The European market for carbon emissions has seen massive gains throughout 2018. After opening the year with a price level around 8 EUR/t, the quota price tripled during the year, so market was trading above 25 EUR/t in mid-September. It was first and foremost high buying interest among the big players on the market, such as heavy industry and coal-based power producers that helped shooting the prices upwards.
Since September, however, the market has changed direction and Wednesday, the price on a quota dropped below 20 EUR/t. This means that the market has now fallen by 20 % since mid-september, as several signals now indicate that the general sentiment has changed following the long-lasting upturn earlier in the year. Across the fuel complex, we see falling prices at the moment, and the losses on the coal and gas markets in particular are offering bearish support to the carbon emission market.

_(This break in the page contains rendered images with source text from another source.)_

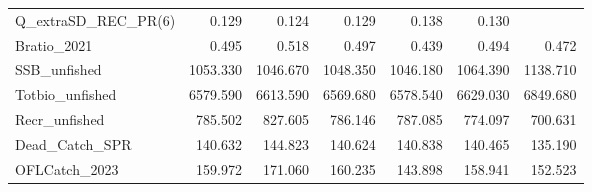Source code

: \documentclass[
  english,
  a4paper,
]{article}
\begin{document}
\begin{landscape}
\begin{table}
\begin{tabular}[t]{lrrrrrr}
Q\_extraSD\_REC\_PR(6) & 0.129 & 0.124 & 0.129 & 0.138 & 0.130 & \\
Bratio\_2021 & 0.495 & 0.518 & 0.497 & 0.439 & 0.494 & 0.472\\
SSB\_unfished & 1053.330 & 1046.670 & 1048.350 & 1046.180 & 1064.390 & 1138.710\\
Totbio\_unfished & 6579.590 & 6613.590 & 6569.680 & 6578.540 & 6629.030 & 6849.680\\
Recr\_unfished & 785.502 & 827.605 & 786.146 & 787.085 & 774.097 & 700.631\\
Dead\_Catch\_SPR & 140.632 & 144.823 & 140.624 & 140.838 & 140.465 & 135.190\\
OFLCatch\_2023 & 159.972 & 171.060 & 160.235 & 143.898 & 158.941 & 152.523\\
\bottomrule
\end{tabular}
\end{table}
\end{landscape}
\end{document}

Earlier this week, the EU’s environmental and climate ministers summited to position themselves ahead of December’s UN climate conference in Poland. There are still noticeable disagreements among the union’s member nations regarding the climate policies. The ministers of several countries argued for strengthening the EU’s official climate ambitions towards 2030 and 2040 but the participants failed to reach a consensus on this topic.
The political uncertainty on the climate topic also adds to the bearish sentiment on the carbon emission market. Disagreements and lack of will to strengthen the climate ambitions are seen as a bearish signal from the players on the market.
Even though the US-China trade war has limited the upside, the oil price continues to rise. We are now just marginally below the year high level.